Now imagine that instead of a raise, you were asking for water. In places like Cochabamba where many people don’t have enough water to survive, interactional justice becomes very important, and that type of discrimination is the most hurtful.
“It’s not just important to understand how much water an institution or society is distributing. It’s also important to consider — if I’m a water supplier deciding that you’re not going to get enough water to feed your child or to bathe your family — how am I telling you that? How am I acting toward you when I say that?” Wutich explained.
Water paths
Another research project within GES explores the water solutions people support in different environments.

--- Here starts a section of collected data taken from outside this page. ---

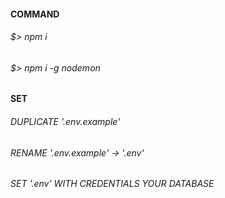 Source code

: #### COMMAND
###### $> npm i
###### $> npm i -g nodemon

#### SET
###### DUPLICATE '.env.example'
###### RENAME '.env.example' -> '.env'
###### SET '.env' WITH CREDENTIALS YOUR DATABASE
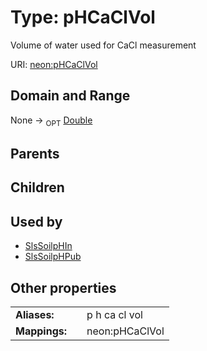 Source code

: 
# Type: pHCaClVol


Volume of water used for CaCl measurement

URI: [neon:pHCaClVol](https://data.neonscience.org/pHCaClVol)


## Domain and Range

None ->  <sub>OPT</sub> [Double](types/Double.md)

## Parents


## Children


## Used by

 * [SlsSoilpHIn](SlsSoilpHIn.md)
 * [SlsSoilpHPub](SlsSoilpHPub.md)

## Other properties

|  |  |  |
| --- | --- | --- |
| **Aliases:** | | p h ca cl vol |
| **Mappings:** | | neon:pHCaClVol |

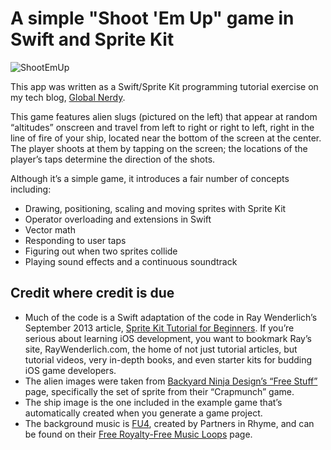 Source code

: # A simple "Shoot 'Em Up" game in Swift and Sprite Kit

![ShootEmUp](http://www.globalnerdy.com/wordpress/wp-content/uploads/2014/08/a-simple-shoot-em-up-game.jpg)

This app was written as a Swift/Sprite Kit programming tutorial exercise on my tech blog, [Global Nerdy](http://www.globalnerdy.com/).

This game features alien slugs (pictured on the left) that appear at random “altitudes” onscreen and travel from left to right or right to left, right in the line of fire of your ship, located near the bottom of the screen at the center. The player shoots at them by tapping on the screen; the locations of the player’s taps determine the direction of the shots.

Although it’s a simple game, it introduces a fair number of concepts including:

- Drawing, positioning, scaling and moving sprites with Sprite Kit
- Operator overloading and extensions in Swift
- Vector math
- Responding to user taps
- Figuring out when two sprites collide
- Playing sound effects and a continuous soundtrack

## Credit where credit is due

- Much of the code is a Swift adaptation of the code in Ray Wenderlich’s September 2013 article, [Sprite Kit Tutorial for Beginners](http://www.raywenderlich.com/42699/spritekit-tutorial-for-beginners). If you’re serious about learning iOS development, you want to bookmark Ray’s site, RayWenderlich.com, the home of not just tutorial articles, but tutorial videos, very in-depth books, and even starter kits for budding iOS game developers.
- The alien images were taken from [Backyard Ninja Design’s “Free Stuff”](http://www.dumbmanex.com/bynd_freestuff.html) page, specifically the set of sprite from their “Crapmunch” game.
- The ship image is the one included in the example game that’s automatically created when you generate a game project.
- The background music is [FU4](http://www.partnersinrhyme.com/pir/libs/media/FU4.wav), created by Partners in Rhyme, and can be found on their [Free Royalty-Free Music Loops](http://www.partnersinrhyme.com/pir/free_music_loops.shtml) page.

Wutich breaks solutions down into hard paths — things that involve engineering and infrastructure, like building a water-treatment plant, and soft paths — such as education or social strategies, like a family collecting rainwater.
In the low-resource, water-scarce sites like Cochabamba, Wutich says people are completely tapped out on soft-path solutions.
“Anything they could self-organize to do, any way they could change their behavior to accommodate low water quality or low water provision, they’ve already done,” she said.
Asking a struggling Bolivian family to conserve water by washing their clothes less often would be like asking a single mom of three to pick up a third job — not physically possible. In Cochabamba and other low-resource areas, communities have done all they can to be resourceful and efficient. They are now in need of hard-path solutions to make sustainable water access a reality.
However, soft-path solutions are a great option in the wealthier research sites like Phoenix and New Zealand. Wutich and her colleagues have found there is public support in developed countries for inexpensive and flexible strategies, such as improved education around water issues.
One way to conserve fresh water is to re-use wastewater. However, many people have the same gut reaction to drinking wastewater as they do to eating bugs. There is a “yuck factor” that can be difficult to overcome. Part of that visceral reaction comes from a learned cultural norm, Wutich says. If a water solution is to be successful, it must take into account the people it aims to serve. That’s why cross-cultural ethnohydrology research is critical.
“Maybe instead of exporting our solutions, we need to be thinking about importing solutions that are coming from other societies,” Wutich said.
For example, take the Bolivian squatter settlement. Living without enough water has forced them to make every drop count — often more than once. This can be detrimental, as with the mother using dirty river water to bathe her toddler. But it can also provide lessons on how we can all be more efficient.
“For example, clean water there is used to wash laundry. Once that water is soapy and mildly dirty, it is reused to do a first scrub of bathrooms or floors. Once that washing is over, the dirty water is pushed out the door and into yards to water plants,” Wutich says.
Meanwhile, households in the U.S. send all their used water down the drain.
“Better graywater reuse systems could help us reuse this water more efficiently for tasks like gardening,” Wutich said.
GES findings like these can bring perspectives from one culture into solutions for another, helping us work more effectively together to conserve our most precious resource.